Globaler Feldzug über alle Kontinente
Die westliche Kolonisierung wurde zu einem globalen Feldzug, der alle Kontinente erfasste und auch Gebiete beeinflusste, die nicht direkt von ausländischen Mächten unterworfen wurden. Mit der Gründung der UNO endete jedoch nicht die Kolonisierung. Es änderte sich lediglich die Art der Einflussnahme, die zur Schaffung einer neuen Weltordnung führte. Die ehemaligen Kolonien wurden zur ‚Dritten Welt‘, dem heutigen ‚Globalen Süden‘. Nichtsdestotrotz halten die ehemaligen Kolonialmächte weiterhin an Machtbeziehungen, Ausbeutung und militärisch-politisch-kulturellen Interventionen unter der Flagge der Demokratie fest.
In der Geschichte der Eroberung und Kolonisierung von Regionen wie Südostasien ist es wichtig zu sehen, wie große ethnische Mehrheiten und Minderheiten unterschiedliche Wege gingen. Während die Mehrheiten von den eindringenden Eroberern militärisch unterworfen wurden, erfuhren ethnische Minderheiten zusätzliche Demütigungen und galten als primitiver und wilder. In Indochina etwa wurde deutlich, wie Frankreich und andere westliche Mächte die Gebiete nach ihren eigenen Interessen aufteilten, ohne Rücksicht auf die einheimische Bevölkerung zu nehmen, was zu Konflikten führte, die auch nach den Unabhängigkeitsereignissen fortbestanden.
Für die Kolonialmächte spielten die heiligen angestammten Gebiete der von ihnen unterworfenen Völker keine Rolle, da sie überhaupt keine Rechte besaßen – sie waren keine zivilisierten Menschen im Sinne des westlichen Standards. Weniger als ein Jahrhundert nach der Französischen Revolution eroberte Frankreich Cochinchina und versklavte Vietnam, Laos und Kambodscha. Damit machten sie deutlich, dass ihr Konzept von „Liberte, Egalité, Fraternite“ (Freiheit, Gleichheit, Brüderlichkeit) definitiv nur für Europäer*innen galt, während das ‚Andere‘, das Nichtwestliche, immer noch barbarisch war und von den ‚echten Zivilisierten‘ unterworfen werden musste.

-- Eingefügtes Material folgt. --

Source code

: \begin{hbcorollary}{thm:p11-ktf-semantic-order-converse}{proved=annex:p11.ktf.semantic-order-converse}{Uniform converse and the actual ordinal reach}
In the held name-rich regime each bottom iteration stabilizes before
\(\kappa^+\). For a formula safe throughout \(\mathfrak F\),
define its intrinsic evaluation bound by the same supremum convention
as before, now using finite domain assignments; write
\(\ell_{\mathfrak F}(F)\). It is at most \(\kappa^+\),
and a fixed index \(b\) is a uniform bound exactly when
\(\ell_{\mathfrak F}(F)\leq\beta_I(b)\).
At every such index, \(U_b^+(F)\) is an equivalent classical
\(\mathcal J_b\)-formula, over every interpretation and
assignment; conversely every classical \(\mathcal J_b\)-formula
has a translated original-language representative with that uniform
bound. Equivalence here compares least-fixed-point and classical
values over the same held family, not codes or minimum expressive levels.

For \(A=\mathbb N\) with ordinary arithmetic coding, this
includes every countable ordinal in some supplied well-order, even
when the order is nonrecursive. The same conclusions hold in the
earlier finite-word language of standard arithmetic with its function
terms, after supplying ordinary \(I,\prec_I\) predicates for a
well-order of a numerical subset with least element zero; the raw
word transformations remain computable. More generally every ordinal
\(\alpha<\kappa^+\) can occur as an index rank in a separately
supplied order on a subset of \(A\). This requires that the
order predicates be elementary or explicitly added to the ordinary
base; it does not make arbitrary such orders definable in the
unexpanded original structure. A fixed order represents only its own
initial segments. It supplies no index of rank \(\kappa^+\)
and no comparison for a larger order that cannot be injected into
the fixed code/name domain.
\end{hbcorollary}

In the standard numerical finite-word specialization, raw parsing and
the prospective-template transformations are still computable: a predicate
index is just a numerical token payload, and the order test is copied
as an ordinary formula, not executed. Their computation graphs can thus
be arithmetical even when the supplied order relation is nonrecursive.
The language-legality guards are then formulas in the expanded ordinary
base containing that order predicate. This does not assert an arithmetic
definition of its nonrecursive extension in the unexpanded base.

Alte Konflikte um Territorien bestehen fort
Die Umwandlung der europäischen Kolonien in unabhängige Länder zwischen dem 19. und 20. Jahrhundert verlief nicht unumstritten. Der Beweis dafür ist, dass heute – nach Jahrzehnten der Unabhängigkeit und Souveränität – viele ehemalige Kolonien politisch instabil sind. Alte Konflikte um Territorien bestehen fort, einschließlich der Macht kleiner Eliten, die ihre Länder im Sinne ehemaliger Kolonialmächte verwalten.
Obwohl der indigenen Bevölkerung von offizieller Seite viel Aufmerksamkeit zuteilwird, weil sie ihre Rechte und Identität schützen wollen, gibt es in Südostasien noch viel zu tun. Während indigene Völker in Süd- und Nordamerika über legale Rechte verfügen und Souveränität über ihre Gebiete besitzen, ist dies in Südostasien nicht der Fall. Hier ist der Staat der Eigentümer der indigenen Gebiete, was den Weg für jede Art von Missbrauch wie Enteignung und Landraub öffnet.
„Welch Arroganz zu behaupten, das Land gehöre Ihnen, wenn sie doch dem Land gehören! Wie kann man etwas besitzen, das einen selbst überlebt? Nur die Ethnie besitzt das Land, weil die Ethnie ewig lebt. Einen Platz zu beanspruchen, ist das Geburtsrecht eines jeden“, sagte einst Macli-ing Dulag, Stammesführer der Butbut in der philippinischen Provinz Kalinga. Wegen seines Widerstands gegen ein Staudammprojekt auf dem Territorium seines Volkes wurde er von Soldaten des Diktators Marcos erschossen. Seine Worte leben jedoch weiter.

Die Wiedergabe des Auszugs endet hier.